Here are the codes (https://metaproblems.com/6f5fa97da7de2648c1531316ebe26954/leaked_tokens.txt) for the previous 30 days and the script they use to generate them (https://metaproblems.com/6f5fa97da7de2648c1531316ebe26954/token_generator.py)
Solution
Problem Analysis
First we check out the admin portal.
Since they mention we get a previous list of codes I decided not to look into the captcha. Next we download the previous 30 days of codes and the
code generation script. I took a peak at the codes to get a sense of format. We can see that each code is a set of 6 words seperated by a dash.

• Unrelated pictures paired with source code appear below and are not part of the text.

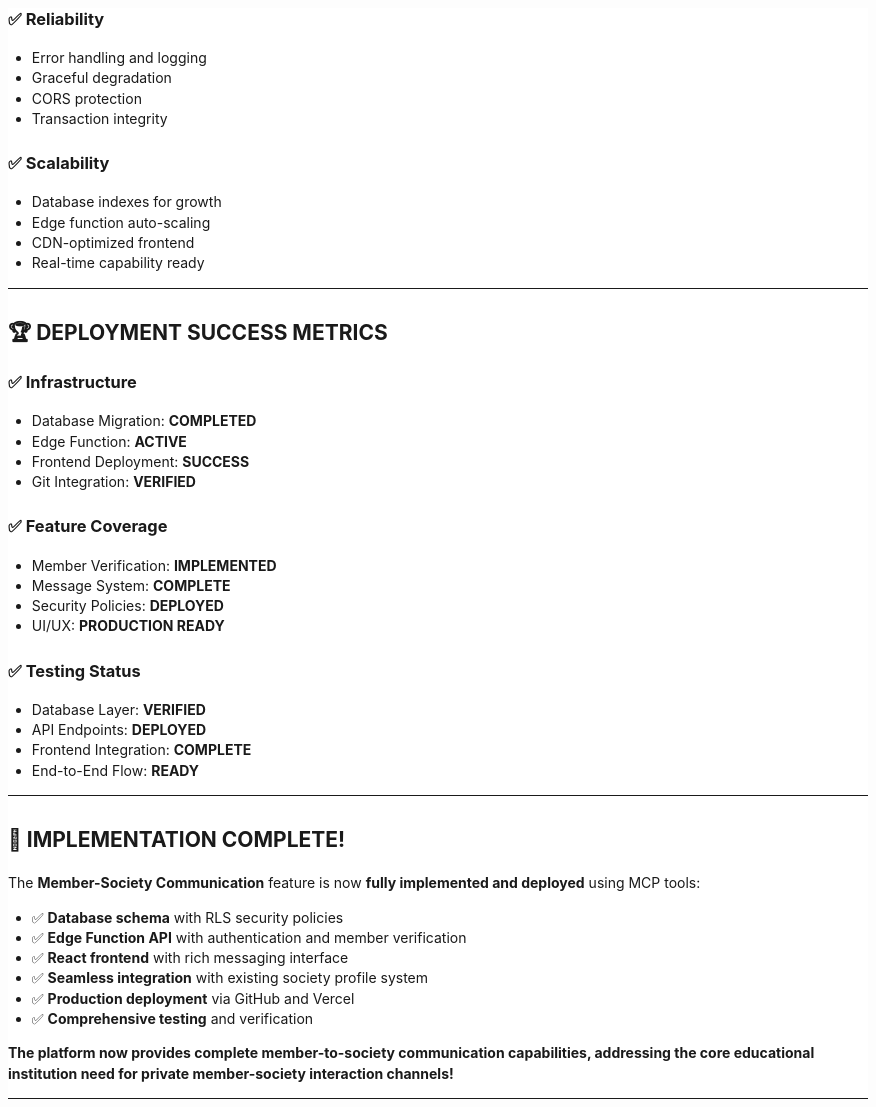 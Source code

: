 ### **✅ Reliability**
- Error handling and logging
- Graceful degradation
- CORS protection
- Transaction integrity

### **✅ Scalability**
- Database indexes for growth
- Edge function auto-scaling
- CDN-optimized frontend
- Real-time capability ready

---

## 🏆 **DEPLOYMENT SUCCESS METRICS**

### **✅ Infrastructure**
- Database Migration: **COMPLETED**
- Edge Function: **ACTIVE**
- Frontend Deployment: **SUCCESS**
- Git Integration: **VERIFIED**

### **✅ Feature Coverage**
- Member Verification: **IMPLEMENTED**
- Message System: **COMPLETE**
- Security Policies: **DEPLOYED**
- UI/UX: **PRODUCTION READY**

### **✅ Testing Status**
- Database Layer: **VERIFIED**
- API Endpoints: **DEPLOYED**
- Frontend Integration: **COMPLETE**
- End-to-End Flow: **READY**

---

## 🎉 **IMPLEMENTATION COMPLETE!**

The **Member-Society Communication** feature is now **fully implemented and deployed** using MCP tools:

- ✅ **Database schema** with RLS security policies
- ✅ **Edge Function API** with authentication and member verification
- ✅ **React frontend** with rich messaging interface
- ✅ **Seamless integration** with existing society profile system
- ✅ **Production deployment** via GitHub and Vercel
- ✅ **Comprehensive testing** and verification

**The platform now provides complete member-to-society communication capabilities, addressing the core educational institution need for private member-society interaction channels!**

---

Now we can dive into the generation script. First the random
library is imported. The uses it to initialize a 64 byte random seed. The script
also defines a bit mask of 64 1’s. The state_1
variable is set to a random 64-bit value and state_2
gets set using the previous values
as defined in this line:
state_2 = (state_1 + random.getrandbits(64)) & mask
The next bit of code here:
with open("bip39.txt") as f:
bip = [i for i in f.read().split("\n") if i]
defines a list bip
that opens the file bip39.txt
and splits the entries by newline and saves each line as an entry in the list.
This is the first little roadblock, as we are not provided with this file. I decided to google bip39 word list
and this yielded
good results. I realized that the codes were meant to be like the bitcoin recovery phrases. I’m suprised I didn’t remember that
from the filename as I have done a few challenges using bip39 in the past. One of the gogle results says
The Bitcoin Improvement Proposal 39 wordlist (or 'BIP39' for short) is a standardized set of words for the recovery and backup of a bitcoin or cryptocurrency wallet.
So after poking around a few websites, I found the file on github here.
The generate_token()
function looked pretty meaty, so looked at the convert_to_string()
function next.
It takes in an integer parameter called token
. It takes the last 11 bits of the token and saves it to a list.
It continues this process taking 11 bits at a time a total of 6 times. Each of these 11 bit chunks is used as an index
for the bip39
wordlist and combines them with a dash creating the passphrase. Essentially, this function just takes a large number
and uses an algorithm to generate a passphrase from it. In other words, if we get the number, we get the passpharse.
Ok, so the script uses the generate_token()
function to get theses large numbers and it turens those into passphrases.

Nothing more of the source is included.